Четвертая, недостающая стихия – огонь – появится, когда во время войны Довженко создаст свою многострадальную «Украину в огне», а затем «Повесть пламенных лет». И хотя киноповесть, принесшая режиссеру столько несчастий, так и не была им поставлена, сцены сожжения, горения, опепеленных руин подавляют в «Украине в огне» примерно той же избыточностью, какой подавлял пейзаж несуществующего города на Японском море в «Аэрограде». Следует иметь в виду, что для Довженко всегда первостепенно важным оставалось все‑таки не отражение, но претворение пространства и шире – природы. «Землеустроительная активность» Довженко во многом определила его интерес к такой фигуре, как Мичурин. Режиссер не раз говорил об автобиографичности этого образа: Мичурин интересовал его как селекционер, преобразователь земли.

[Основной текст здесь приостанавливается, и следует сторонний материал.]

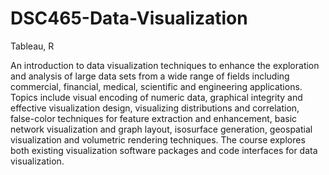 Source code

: # DSC465-Data-Visualization

Tableau, R

An introduction to data visualization techniques to enhance the exploration and analysis of large data sets from a wide range of fields including commercial, financial, medical, scientific and engineering applications. Topics include visual encoding of numeric data, graphical integrity and effective visualization design, visualizing distributions and correlation, false-color techniques for feature extraction and enhancement, basic network visualization and graph layout, isosurface generation, geospatial visualization and volumetric rendering techniques. The course explores both existing visualization software packages and code interfaces for data visualization.
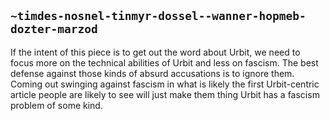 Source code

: ## `~timdes-nosnel-tinmyr-dossel--wanner-hopmeb-dozter-marzod`
If the intent of this piece is to get out the word about Urbit, we need to focus more on the technical abilities of Urbit and less on fascism.  The best defense against those kinds of absurd accusations is to ignore them.  Coming out swinging against fascism in what is likely the first Urbit-centric article people are likely to see will just make them thing Urbit has a fascism problem of some kind. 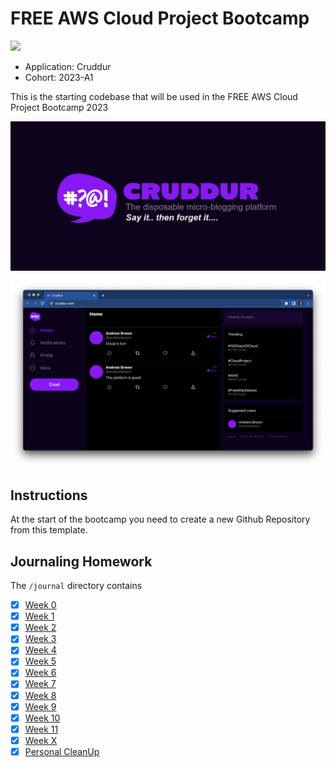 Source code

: # FREE AWS Cloud Project Bootcamp

![](https://codebuild.eu-central-1.amazonaws.com/badges?uuid=eyJlbmNyeXB0ZWREYXRhIjoiRkxtY0NaMkVFNkVQV2pCeVJ2U1pFdURSakR0dTV1dWVCdG91YXVtUnBuNkQ5dE91RithdFlWK0sxSFJZV2tzUUlua2hpTm1UMWRiUE95YmZxK3pQdFpRPSIsIml2UGFyYW1ldGVyU3BlYyI6Ill3WWlLYzdsTEJ0R3B4UXkiLCJtYXRlcmlhbFNldFNlcmlhbCI6MX0%3D&branch=main)

- Application: Cruddur
- Cohort: 2023-A1

This is the starting codebase that will be used in the FREE AWS Cloud Project Bootcamp 2023

![Cruddur Graphic](_docs/assets/cruddur-banner.jpg)

![Cruddur Screenshot](_docs/assets/cruddur-screenshot.png)

## Instructions

At the start of the bootcamp you need to create a new Github Repository from this template.

## Journaling Homework

The `/journal` directory contains

- [x] [Week 0](journal/week0.md)
- [x] [Week 1](journal/week1.md)
- [x] [Week 2](journal/week2.md)
- [x] [Week 3](journal/week3.md)
- [x] [Week 4](journal/week4.md)
- [x] [Week 5](journal/week5.md)
- [x] [Week 6](journal/week6.md)
- [x] [Week 7](journal/week7.md)
- [x] [Week 8](journal/week8.md)
- [x] [Week 9](journal/week9.md)
- [x] [Week 10](journal/week10.md)
- [x] [Week 11](journal/week11.md)
- [x] [Week X](journal/week-X.md)
- [x] [Personal CleanUp](journal/p-cleanup.md)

Говоря о фильме «Мичурин» в 1949 году, Довженко настойчиво подчеркивал «земную» (если не сказать «земляную») основу возводимого здесь пространства: «Задача заключается в том, чтобы из грязи грядок, из комьев земли, разбросанных на весеннем или осеннем пейзаже, из бедного костюма… дойти до самого неба, до облаков и возвести все это в единое здание красоты»[1020]. Если вычесть из высказывания обычную довженковскую риторику, «красота» должна соединить землю и небо. Подобное прочтение диссонирует, конечно, с образом Довженко – «органического безбожника». Но противоречия здесь нет: красота мира Довженко безблагодатна. Он искал и находил красивых актеров, он отыскивал удивительной красоты пейзажи, но вся эта «красота» провисала под все той же довженковской «материальностью» (что странно звучит в контексте разговора о Довженко, который остался образцовым «революционным романтиком»). Вот что говорил режиссер в 1944 году, когда работа над «Жизнью в цвету» (так назывался вначале «Мичурин») была в самом разгаре: «Обилие «голых правд», вроде небритости, грязи, непричесанности и оборванности, может обратиться против правды искусства… Посмотрите на улице, в армии – как много красивых девушек и юношей, облагороженных мыслью о великих задачах. Сколько хороших физической красотой, гармонией черт и пропорций! Сколько намечается уже богатств во внешнем облике нашего человека. Через два–три поколения мы будем красивейшим народом. Сочетание физических качеств, заложенных в нашей природе, с расцветом внутреннего облика очень близко к массовому осуществлению… Принцип отбора изобразительных средств, максимально удовлетворяющих эстетическим требованиям нашей советской современности, должен являться главным и обязательным принципом»[1021].